Commentary: What Happened to ‘Don’t Get in Cars With Strangers?’
On the morning of March 26, 2018, my colleague Yoolim Lee ordered a Grab ride in Singapore. Within hours, she was lying in hospital with a fractured vertebrae and a vertebral artery dissection.
Her story, published in the Jan. 19 edition of Bloomberg Businessweek, is the result of what happens when a deeply personal incident collides with journalistic curiosity. Lee’s tale also brings to the fore something about the ride-hailing industry that’s been sitting in the subconscious of many executives, regulators and consumers: What about safety?
Uber Technogies Inc. co-founder Travis Kalanick became famous for ignoring regulations in order to plow head first into new markets. The old ways, the thinking went, were outmoded. Traditional taxi operators were mere monopolies, and consumers deserved to have more choice and lower prices.

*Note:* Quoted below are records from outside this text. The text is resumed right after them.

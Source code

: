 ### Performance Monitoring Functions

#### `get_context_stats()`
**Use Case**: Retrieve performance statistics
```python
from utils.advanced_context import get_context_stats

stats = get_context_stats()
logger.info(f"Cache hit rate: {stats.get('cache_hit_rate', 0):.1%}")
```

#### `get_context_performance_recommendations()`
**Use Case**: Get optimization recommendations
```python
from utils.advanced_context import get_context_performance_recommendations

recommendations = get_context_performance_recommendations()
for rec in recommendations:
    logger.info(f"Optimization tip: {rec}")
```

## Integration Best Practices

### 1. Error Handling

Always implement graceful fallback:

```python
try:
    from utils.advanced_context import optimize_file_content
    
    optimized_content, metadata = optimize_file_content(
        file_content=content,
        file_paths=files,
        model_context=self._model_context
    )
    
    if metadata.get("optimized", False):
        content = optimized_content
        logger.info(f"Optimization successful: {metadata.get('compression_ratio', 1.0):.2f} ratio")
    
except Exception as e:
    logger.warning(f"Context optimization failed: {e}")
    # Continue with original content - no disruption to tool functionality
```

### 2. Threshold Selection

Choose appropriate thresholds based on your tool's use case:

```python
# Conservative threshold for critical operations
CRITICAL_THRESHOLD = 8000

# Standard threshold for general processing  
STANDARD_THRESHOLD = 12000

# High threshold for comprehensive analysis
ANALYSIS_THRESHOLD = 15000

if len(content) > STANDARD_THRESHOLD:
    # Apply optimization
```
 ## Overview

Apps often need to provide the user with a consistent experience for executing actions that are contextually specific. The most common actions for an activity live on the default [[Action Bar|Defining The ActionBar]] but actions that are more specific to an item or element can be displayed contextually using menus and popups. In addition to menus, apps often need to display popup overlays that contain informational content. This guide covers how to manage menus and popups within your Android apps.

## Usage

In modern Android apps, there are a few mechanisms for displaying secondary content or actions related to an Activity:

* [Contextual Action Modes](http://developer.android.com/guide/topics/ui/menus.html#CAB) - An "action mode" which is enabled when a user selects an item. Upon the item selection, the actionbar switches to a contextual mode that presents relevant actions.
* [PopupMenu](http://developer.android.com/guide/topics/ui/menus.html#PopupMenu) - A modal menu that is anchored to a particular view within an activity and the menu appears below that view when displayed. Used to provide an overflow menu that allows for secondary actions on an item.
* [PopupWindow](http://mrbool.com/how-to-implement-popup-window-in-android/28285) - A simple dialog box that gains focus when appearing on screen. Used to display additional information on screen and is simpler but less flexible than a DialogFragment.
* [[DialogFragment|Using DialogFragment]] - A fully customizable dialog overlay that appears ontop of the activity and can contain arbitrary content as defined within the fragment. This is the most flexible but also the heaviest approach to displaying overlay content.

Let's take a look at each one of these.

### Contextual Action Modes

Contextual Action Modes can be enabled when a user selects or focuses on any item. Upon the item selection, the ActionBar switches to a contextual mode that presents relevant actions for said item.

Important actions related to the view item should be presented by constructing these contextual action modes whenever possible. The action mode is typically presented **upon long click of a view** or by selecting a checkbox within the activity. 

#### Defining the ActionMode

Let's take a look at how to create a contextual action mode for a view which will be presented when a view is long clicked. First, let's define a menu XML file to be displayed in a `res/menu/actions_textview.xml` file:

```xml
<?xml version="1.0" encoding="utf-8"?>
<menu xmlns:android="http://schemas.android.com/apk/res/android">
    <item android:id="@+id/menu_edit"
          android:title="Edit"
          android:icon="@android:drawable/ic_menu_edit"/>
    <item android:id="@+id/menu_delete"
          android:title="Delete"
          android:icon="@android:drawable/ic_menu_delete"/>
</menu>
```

It’s a compelling argument.
One of the reasons for Grab Holdings Inc.’s founding was to provide customers a safe way to get home late at night in Kuala Lumpur. Co-founder Tan Hooi Ling was herself part of the target market for the product she was building with Anthony Tan.
But as Lee points out in her story, Singapore has cut the amount of training required to get a taxi license from 60 hours to 25 hours. Private-hire drivers need even less: just 10 hours, two of which can be “self-study.”
What’s more, drivers applying for a mandatory vocational license were allowed a one-year grace period before July 2017. The result: Only half of the 42,900 private-hire drivers actually got a license within that time frame. Her conclusion: Half of these drivers shouldn’t have been on the road.
Data for ride-hailing, and its impact on road safety, are all over the place. Professors Angela Dills and Sean Mulholland of Western Carolina University found in a 2017 paper that the entrance of Uber into a country correlates with a lowering of the rate of drunk driving and fatal accidents.
Conversely, researchers at the University of Chicago and Rice University published a paper last year that found the arrival of ride-sharing is associated with an increase of about 3 percent in the number of motor vehicle fatalities and fatal accidents. Both papers were based on U.S. data. Implications for Southeast Asia may differ, though there’s a lack of reliable data.
Transport safety isn’t the only issue. Assault, including sexual assault, is another topic that deserves close attention given the number of incidents that have been reported globally, including in India and China.
Grab, Uber and rivals got their start by railing against taxis and their regulatory protection. But taxi drivers, in most jurisdictions, have stricter standards for training and licensing.
Whether valid or not, ride-hailing services are now getting a reputation for being less safe. If companies are serious about wanting to prove and improve their safety, they need to publish data.
Public data on training or traffic accidents involving ride-hailing vehicles won’t save you if your driver falls asleep at the wheel, or assaults you late at night on a dark road. But it can help keep operators accountable and push them to do better.
When a company lists on a stock exchange, it’s required to report financial results regularly that follow industry standards. Since stakeholders use such data to make decisions on whether to own the shares, this incentivizes executives to improve financial performance.
The same should be done for car services, including taxi operators. It’s not good enough to have such information on file for the private use of executives, and released only upon request by journalists. After I asked, Grab provided some basic information on Monday that showed its accident rate was lower than the legally prescribed level for taxis in Singapore.
The company is looking to share the information more proactively this year, it said by email. That would be a good step, and I hope it won’t fall short of being consistent and standardized.
The aviation industry collates and publishes regular data through its STEADES database, allowing airlines not only to benchmark themselves but to work together to improve safety. Air travel is far safer today, and we all understand the industry much better, thanks to this approach. Ride-hailing companies don’t seem to take the issue as seriously, yet we tend to spend more time in private-hire cars and taxis than in aircraft.
When we were kids, we were all taught not to get into a car with strangers. Today, we’re doing just that with increasing frequency.
Regular data would at least let us get to know those strangers a little better.